Exercise instructions: Scan the records for "positive" and copy each line that contains it.

Data shown:
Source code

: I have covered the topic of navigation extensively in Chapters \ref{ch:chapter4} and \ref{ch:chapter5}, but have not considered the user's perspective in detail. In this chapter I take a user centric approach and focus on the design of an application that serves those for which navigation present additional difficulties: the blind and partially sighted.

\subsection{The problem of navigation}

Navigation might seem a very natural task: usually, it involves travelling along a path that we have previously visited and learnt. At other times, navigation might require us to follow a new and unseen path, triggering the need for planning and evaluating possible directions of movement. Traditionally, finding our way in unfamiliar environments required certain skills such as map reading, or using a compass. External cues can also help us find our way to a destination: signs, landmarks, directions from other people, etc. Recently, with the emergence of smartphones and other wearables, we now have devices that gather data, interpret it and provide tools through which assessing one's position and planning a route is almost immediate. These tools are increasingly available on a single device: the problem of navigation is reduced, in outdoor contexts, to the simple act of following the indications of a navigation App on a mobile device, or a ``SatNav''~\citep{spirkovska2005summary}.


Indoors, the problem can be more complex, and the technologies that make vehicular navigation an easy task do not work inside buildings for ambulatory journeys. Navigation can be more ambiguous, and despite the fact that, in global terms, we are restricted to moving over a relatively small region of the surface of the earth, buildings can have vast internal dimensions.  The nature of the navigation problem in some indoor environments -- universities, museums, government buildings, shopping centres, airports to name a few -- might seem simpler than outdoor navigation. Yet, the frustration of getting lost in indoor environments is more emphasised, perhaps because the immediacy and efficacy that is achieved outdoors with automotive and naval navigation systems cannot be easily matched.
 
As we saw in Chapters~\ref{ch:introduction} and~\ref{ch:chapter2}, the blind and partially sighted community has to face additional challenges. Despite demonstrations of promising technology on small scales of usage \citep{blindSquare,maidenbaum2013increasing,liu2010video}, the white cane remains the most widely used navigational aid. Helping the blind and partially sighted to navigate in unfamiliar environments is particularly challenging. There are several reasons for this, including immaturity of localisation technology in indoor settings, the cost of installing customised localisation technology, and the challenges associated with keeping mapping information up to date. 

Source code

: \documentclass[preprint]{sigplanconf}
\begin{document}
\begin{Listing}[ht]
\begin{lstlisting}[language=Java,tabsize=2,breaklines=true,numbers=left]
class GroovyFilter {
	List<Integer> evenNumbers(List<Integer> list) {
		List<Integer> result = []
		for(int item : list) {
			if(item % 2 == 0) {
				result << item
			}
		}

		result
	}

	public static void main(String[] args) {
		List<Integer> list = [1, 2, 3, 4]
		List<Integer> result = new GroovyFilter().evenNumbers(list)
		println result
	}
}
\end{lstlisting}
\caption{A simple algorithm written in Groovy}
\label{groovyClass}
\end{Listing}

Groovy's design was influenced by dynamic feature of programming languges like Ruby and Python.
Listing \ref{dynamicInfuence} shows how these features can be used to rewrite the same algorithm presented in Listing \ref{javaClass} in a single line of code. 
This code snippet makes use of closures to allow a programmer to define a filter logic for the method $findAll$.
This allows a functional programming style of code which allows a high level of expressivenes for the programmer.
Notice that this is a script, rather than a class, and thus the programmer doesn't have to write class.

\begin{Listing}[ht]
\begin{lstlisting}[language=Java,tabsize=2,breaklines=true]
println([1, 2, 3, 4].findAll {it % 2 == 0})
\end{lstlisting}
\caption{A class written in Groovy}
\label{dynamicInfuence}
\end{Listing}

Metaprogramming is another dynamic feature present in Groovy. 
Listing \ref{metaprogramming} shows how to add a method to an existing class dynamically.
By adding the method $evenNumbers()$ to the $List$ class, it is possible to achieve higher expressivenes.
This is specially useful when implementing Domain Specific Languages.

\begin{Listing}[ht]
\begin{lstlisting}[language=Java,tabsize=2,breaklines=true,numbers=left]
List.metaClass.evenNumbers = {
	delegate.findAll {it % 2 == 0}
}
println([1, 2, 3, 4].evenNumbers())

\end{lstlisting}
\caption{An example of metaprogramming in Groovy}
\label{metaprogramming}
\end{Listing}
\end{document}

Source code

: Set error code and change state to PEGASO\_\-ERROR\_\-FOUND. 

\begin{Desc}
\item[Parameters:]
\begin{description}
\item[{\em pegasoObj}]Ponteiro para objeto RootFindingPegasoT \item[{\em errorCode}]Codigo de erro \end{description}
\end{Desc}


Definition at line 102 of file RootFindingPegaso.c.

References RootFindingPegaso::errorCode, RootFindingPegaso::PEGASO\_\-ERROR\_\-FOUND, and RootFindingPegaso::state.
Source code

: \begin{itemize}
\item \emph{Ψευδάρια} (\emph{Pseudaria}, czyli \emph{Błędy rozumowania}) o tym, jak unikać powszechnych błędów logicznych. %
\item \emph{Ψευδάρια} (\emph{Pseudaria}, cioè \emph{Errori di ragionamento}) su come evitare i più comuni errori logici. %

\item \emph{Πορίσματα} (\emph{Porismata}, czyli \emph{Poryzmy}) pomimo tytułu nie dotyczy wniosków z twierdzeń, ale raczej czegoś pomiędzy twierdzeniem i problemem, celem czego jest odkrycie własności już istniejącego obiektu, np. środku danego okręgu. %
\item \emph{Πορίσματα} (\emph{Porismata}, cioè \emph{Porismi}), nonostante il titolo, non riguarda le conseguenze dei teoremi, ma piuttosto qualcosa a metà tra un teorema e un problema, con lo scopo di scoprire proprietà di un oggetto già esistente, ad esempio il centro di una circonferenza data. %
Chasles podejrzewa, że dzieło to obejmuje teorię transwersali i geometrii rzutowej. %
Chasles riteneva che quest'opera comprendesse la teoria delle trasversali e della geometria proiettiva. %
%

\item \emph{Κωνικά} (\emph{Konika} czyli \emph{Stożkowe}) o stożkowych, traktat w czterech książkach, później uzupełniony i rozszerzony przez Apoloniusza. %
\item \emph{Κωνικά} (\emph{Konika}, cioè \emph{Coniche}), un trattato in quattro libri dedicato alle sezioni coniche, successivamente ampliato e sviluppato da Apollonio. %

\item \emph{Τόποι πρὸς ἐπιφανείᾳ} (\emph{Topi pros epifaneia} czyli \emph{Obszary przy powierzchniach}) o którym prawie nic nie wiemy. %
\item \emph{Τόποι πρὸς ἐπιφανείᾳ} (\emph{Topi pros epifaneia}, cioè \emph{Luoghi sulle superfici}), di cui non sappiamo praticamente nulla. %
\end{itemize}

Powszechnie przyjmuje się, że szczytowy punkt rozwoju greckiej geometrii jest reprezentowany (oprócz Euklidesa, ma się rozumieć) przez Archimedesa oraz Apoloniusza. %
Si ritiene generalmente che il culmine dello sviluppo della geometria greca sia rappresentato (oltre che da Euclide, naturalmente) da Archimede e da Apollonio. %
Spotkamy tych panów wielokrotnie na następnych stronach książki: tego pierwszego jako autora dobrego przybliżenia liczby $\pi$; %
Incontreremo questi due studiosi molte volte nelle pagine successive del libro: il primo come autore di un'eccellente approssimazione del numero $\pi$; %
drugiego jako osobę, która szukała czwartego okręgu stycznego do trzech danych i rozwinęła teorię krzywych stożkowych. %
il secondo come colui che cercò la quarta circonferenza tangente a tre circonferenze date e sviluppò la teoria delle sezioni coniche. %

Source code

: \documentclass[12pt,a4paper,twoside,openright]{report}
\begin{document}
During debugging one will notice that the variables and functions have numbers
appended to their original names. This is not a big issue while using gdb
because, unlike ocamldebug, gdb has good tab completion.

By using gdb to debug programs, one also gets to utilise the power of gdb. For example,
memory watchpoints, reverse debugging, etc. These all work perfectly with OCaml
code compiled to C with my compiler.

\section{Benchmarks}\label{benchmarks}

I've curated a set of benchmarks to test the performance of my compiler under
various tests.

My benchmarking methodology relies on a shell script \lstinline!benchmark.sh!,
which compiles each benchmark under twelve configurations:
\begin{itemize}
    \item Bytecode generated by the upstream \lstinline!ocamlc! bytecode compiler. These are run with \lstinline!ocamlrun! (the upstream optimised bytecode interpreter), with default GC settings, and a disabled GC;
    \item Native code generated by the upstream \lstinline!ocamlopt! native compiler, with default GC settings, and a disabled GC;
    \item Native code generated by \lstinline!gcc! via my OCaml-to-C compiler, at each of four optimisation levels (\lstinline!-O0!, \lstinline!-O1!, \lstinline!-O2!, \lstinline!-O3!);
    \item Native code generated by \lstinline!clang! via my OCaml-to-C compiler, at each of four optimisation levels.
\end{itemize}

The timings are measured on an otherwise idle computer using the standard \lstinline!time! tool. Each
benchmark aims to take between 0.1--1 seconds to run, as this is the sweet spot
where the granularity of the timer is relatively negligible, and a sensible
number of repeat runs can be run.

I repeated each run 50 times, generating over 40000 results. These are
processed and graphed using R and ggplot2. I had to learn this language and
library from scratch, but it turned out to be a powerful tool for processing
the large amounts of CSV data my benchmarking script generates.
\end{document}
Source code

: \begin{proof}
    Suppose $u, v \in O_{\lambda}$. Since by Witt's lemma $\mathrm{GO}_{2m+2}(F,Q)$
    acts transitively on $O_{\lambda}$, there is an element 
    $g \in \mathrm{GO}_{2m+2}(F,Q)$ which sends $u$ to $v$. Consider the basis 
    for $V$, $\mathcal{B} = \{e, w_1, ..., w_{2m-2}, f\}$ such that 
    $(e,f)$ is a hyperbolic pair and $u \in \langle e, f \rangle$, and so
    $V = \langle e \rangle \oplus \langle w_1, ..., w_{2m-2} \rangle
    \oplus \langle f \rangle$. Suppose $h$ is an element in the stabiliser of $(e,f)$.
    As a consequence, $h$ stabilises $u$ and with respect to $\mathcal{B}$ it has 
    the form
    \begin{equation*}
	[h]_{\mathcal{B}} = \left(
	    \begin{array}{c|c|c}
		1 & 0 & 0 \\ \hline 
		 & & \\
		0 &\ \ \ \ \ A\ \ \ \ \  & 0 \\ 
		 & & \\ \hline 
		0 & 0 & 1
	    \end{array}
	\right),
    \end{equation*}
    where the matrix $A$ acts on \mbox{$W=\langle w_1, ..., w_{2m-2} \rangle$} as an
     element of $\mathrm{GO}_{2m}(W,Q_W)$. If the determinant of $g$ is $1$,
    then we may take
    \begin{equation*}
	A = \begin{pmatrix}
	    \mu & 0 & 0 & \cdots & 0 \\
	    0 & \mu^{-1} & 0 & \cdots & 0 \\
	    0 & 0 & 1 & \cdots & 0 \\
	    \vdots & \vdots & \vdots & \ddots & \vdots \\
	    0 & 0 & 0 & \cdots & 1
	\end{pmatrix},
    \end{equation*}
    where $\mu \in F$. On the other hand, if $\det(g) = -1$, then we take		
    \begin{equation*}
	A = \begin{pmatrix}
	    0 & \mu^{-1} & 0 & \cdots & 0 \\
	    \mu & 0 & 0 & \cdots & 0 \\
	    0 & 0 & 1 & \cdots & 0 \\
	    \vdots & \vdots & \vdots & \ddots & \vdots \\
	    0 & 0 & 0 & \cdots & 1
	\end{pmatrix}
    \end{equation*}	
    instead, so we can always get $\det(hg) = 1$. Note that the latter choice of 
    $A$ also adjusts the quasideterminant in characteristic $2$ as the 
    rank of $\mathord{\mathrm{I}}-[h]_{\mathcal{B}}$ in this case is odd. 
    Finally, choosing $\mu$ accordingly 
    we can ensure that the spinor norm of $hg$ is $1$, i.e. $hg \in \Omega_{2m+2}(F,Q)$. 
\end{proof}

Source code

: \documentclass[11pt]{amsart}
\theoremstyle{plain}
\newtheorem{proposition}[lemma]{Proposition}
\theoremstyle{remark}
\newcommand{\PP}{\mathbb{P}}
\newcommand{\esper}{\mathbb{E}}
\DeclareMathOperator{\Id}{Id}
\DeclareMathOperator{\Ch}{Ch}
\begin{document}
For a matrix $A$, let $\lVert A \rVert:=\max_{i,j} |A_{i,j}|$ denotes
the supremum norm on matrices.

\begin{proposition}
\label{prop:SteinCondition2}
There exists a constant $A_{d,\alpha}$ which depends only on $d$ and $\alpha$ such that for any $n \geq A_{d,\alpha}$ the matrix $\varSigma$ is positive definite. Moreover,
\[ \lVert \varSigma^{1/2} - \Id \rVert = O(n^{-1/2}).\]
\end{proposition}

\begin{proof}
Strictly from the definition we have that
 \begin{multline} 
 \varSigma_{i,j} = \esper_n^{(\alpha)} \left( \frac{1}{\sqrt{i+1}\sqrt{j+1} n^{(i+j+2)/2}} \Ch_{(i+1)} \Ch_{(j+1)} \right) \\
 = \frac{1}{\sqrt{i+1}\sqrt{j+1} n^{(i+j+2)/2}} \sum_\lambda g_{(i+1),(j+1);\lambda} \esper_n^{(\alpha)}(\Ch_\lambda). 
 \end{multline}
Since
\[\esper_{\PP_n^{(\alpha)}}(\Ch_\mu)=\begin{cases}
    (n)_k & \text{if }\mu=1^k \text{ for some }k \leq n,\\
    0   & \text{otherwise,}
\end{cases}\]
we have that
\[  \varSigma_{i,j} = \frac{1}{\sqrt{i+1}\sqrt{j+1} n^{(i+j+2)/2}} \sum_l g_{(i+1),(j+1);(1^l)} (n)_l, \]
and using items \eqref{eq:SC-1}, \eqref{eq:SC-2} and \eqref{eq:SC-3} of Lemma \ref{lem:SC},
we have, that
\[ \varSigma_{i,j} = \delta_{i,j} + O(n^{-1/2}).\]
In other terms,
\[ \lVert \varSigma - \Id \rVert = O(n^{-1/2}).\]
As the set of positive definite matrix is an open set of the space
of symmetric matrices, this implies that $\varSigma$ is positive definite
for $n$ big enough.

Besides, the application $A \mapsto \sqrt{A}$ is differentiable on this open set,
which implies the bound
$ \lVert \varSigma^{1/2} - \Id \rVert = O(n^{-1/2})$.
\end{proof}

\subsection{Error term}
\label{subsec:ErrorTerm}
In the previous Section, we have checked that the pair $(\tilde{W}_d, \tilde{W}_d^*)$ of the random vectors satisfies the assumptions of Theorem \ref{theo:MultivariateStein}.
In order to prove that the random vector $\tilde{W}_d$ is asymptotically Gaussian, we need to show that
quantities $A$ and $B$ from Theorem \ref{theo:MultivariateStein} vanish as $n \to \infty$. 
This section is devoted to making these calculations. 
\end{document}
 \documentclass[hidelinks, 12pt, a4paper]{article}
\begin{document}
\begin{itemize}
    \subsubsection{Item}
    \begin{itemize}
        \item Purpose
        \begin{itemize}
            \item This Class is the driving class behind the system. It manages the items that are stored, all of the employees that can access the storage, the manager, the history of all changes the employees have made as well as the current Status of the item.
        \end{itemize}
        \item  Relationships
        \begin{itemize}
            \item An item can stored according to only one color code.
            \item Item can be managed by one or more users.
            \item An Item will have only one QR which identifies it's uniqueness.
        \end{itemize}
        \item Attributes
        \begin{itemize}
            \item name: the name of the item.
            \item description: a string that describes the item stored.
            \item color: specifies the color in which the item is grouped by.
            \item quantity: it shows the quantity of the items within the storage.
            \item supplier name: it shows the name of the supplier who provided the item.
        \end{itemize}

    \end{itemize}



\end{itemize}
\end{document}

Written answer:
There exists a constant $A_{d,\alpha}$ which depends only on $d$ and $\alpha$ such that for any $n \geq A_{d,\alpha}$ the matrix $\varSigma$ is positive definite. Moreover,
As the set of positive definite matrix is an open set of the space
of symmetric matrices, this implies that $\varSigma$ is positive definite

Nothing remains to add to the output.